Il suo collezionismo fu anche battaglia. Tra gli episodi più noti, nel 1984 fu il primo a sostenere che le celebri “teste” ritrovate nel Fosso Reale di Livorno e improvvisamente attribuite a Modigliani erano falsi, e la sua intuizione venne confermata quando si scoprì che erano state realizzate con un trapano da un gruppo di studenti che volevano prendersi gioco dell’ambiente accademico. Analogamente, nel 2017 sollevò dubbi sull’autenticità di diverse opere di Modigliani esposte al Palazzo Ducale di Genova nel corso di una mostra: dalla sua denuncia è partito un procedimento durante il quale un perito ne accertò la falsità.
Nel 2025 il Comune di Crespina-Lorenzana e la Regione Toscana gli tributarono un omaggio ufficiale: il conferimento del Pegaso alato per la sua dedizione alla cultura. Fu annunciato anche un progetto di fondazione per catalogare e rendere pubblicamente fruibile il suo prezioso patrimonio. La sua casa non è un museo convenzionale, ma una sorta di Wunderkammer: le opere, stipate in ogni stanza, nei cassetti o persino nei bagni, emergono da un caos calcolato, proprio perché Pepi, pur non avendo un registro scritto, ricordava con precisione estrema la posizione di ogni pezzo.

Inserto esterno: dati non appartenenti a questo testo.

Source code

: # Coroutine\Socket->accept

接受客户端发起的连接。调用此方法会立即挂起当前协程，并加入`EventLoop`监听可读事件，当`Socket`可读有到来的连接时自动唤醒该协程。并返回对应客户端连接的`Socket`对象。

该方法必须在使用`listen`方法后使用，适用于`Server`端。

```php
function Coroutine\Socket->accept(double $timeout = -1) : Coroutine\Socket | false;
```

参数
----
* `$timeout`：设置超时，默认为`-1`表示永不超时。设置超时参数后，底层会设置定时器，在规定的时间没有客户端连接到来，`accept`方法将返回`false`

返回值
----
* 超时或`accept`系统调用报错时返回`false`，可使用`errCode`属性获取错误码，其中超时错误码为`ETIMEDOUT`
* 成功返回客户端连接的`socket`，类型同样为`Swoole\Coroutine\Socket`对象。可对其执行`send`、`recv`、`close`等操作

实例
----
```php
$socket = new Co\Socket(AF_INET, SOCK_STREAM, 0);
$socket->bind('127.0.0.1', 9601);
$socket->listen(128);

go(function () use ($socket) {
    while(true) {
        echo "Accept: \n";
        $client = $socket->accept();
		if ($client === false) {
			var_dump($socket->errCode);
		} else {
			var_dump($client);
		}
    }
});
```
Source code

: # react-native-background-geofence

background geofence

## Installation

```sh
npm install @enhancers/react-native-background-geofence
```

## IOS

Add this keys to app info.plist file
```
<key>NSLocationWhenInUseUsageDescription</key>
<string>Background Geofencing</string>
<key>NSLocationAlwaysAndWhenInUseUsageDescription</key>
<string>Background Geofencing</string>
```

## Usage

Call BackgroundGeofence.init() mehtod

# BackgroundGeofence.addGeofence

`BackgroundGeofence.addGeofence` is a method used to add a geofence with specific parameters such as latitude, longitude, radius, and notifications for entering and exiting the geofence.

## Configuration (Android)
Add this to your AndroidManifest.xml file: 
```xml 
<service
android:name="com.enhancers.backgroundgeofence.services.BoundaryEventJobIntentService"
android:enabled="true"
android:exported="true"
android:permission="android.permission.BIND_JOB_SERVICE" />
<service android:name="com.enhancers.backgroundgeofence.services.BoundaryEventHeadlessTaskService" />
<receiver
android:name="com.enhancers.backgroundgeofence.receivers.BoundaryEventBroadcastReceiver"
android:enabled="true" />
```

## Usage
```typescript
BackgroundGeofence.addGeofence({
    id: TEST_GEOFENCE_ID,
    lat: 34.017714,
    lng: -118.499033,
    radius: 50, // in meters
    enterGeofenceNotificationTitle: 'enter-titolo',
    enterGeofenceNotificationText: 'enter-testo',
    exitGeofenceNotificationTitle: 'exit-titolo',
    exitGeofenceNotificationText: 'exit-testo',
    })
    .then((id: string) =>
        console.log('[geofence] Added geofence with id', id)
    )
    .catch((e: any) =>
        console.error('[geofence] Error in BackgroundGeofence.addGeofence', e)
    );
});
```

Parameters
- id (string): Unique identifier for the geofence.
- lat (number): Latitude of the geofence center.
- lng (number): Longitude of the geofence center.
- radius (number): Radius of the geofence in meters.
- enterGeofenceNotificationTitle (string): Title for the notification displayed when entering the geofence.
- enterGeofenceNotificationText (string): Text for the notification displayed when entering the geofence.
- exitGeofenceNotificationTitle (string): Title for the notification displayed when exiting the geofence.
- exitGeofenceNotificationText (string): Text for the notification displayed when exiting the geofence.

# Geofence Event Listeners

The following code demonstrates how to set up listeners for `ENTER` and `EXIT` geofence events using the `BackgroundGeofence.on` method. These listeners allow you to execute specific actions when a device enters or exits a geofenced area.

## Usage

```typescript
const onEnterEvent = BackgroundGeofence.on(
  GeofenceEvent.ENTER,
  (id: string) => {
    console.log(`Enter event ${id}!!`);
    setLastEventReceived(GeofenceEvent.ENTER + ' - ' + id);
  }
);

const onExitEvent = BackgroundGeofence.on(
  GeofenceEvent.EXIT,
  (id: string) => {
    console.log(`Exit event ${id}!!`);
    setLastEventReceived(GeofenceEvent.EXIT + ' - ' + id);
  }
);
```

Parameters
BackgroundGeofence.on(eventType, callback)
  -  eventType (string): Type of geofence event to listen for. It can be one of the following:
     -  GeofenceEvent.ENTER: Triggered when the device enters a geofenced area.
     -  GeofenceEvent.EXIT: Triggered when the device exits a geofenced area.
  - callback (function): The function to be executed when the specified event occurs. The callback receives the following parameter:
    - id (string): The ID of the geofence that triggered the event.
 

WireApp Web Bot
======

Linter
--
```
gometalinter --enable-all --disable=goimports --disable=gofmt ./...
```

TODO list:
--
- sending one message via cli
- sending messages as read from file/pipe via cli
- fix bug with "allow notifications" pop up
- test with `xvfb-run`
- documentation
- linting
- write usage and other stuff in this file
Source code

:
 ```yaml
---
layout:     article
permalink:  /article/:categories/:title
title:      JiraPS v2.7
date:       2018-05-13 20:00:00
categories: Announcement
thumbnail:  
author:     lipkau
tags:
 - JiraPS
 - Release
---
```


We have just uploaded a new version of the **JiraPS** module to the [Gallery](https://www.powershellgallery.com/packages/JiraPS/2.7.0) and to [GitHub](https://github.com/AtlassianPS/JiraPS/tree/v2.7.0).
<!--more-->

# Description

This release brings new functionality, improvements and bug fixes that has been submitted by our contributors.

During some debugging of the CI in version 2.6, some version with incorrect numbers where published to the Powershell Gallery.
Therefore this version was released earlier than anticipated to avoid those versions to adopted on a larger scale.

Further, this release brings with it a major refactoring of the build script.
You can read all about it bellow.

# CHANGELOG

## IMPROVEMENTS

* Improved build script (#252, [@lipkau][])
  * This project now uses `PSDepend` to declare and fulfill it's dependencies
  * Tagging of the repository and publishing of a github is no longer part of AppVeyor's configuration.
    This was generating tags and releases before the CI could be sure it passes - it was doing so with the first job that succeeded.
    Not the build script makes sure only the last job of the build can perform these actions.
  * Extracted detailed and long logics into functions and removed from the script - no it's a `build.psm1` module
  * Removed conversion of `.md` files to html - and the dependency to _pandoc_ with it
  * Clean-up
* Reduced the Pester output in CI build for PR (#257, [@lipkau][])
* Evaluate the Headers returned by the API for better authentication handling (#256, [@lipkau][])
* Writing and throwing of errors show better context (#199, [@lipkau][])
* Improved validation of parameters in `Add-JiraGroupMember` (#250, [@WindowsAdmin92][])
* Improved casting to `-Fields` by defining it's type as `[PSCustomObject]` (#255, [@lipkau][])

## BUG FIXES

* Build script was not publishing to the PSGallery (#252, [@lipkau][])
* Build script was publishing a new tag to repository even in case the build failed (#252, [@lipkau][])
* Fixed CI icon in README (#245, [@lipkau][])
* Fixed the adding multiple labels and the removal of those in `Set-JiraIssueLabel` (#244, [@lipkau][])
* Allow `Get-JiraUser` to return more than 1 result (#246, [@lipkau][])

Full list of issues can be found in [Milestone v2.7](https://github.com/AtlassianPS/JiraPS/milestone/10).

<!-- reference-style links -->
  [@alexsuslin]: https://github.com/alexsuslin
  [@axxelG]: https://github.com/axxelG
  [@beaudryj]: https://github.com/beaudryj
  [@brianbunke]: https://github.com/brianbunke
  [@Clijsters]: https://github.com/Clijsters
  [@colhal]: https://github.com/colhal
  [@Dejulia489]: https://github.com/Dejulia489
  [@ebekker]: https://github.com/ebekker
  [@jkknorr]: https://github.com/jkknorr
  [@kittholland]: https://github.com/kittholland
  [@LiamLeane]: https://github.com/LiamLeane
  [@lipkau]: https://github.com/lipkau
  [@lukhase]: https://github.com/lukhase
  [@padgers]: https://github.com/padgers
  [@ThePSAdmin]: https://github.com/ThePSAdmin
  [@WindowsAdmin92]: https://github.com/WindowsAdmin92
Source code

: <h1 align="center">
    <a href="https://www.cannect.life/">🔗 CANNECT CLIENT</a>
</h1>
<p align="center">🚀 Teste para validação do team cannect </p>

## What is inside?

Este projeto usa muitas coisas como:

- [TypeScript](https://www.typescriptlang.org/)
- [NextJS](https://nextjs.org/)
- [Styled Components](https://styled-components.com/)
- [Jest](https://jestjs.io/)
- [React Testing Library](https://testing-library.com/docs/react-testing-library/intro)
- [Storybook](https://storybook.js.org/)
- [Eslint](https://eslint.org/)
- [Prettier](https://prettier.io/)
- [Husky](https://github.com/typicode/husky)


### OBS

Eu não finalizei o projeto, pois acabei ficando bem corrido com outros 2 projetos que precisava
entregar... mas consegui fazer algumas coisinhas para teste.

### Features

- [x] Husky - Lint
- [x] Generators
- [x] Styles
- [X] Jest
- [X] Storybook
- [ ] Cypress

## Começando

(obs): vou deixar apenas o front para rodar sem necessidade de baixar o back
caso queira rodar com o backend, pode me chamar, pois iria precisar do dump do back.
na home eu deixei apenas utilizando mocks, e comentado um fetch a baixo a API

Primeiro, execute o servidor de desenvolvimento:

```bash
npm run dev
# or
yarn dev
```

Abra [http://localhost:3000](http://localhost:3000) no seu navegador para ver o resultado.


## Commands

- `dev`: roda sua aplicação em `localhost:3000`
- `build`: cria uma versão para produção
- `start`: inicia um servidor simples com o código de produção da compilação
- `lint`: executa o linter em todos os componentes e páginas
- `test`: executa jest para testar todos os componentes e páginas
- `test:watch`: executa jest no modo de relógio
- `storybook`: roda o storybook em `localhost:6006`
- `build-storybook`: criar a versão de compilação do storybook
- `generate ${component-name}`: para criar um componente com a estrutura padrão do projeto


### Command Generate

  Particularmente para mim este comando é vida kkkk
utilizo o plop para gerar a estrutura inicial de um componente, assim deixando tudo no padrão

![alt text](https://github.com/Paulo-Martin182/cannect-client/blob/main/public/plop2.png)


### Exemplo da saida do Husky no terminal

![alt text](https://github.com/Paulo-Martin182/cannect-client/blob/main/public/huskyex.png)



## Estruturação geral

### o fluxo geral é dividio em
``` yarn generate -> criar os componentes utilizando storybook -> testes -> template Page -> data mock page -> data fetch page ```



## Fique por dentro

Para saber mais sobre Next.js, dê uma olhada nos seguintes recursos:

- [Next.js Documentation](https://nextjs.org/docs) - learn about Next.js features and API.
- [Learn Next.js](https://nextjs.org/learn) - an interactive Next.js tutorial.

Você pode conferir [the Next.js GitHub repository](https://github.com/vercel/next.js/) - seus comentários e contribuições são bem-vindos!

Il collezionista ha sostenuto legami umani forti con gli artisti: acquistò direttamente dai creatori, divenendo amico e sostenitore di tanti, anche quando sul piano critico erano ignorati o marginali. Pepi non amava parlare di valori monetari. Pur conoscendo bene i numeri, evitava i discorsi sul prezzo delle opere, limitandosi a riconoscere in esse un valore culturale e affettivo, talvolta anticipando di molto il recupero critico di interi filoni artistici. Con Carlo Pepi, l’arte italiana perde uno dei suoi grandi protagonisti: lontano dalle accademie, portatore di una cultura intuitiva e documentata, capace di trasformare la propria casa in uno scrigno indisciplinato di arte e memoria. Al centro della sua vita c’era un senso profondo del bello, associato all’idea che contrapporre verità e falsità sia un’urgenza morale di fronte alla mercificazione del patrimonio artistico.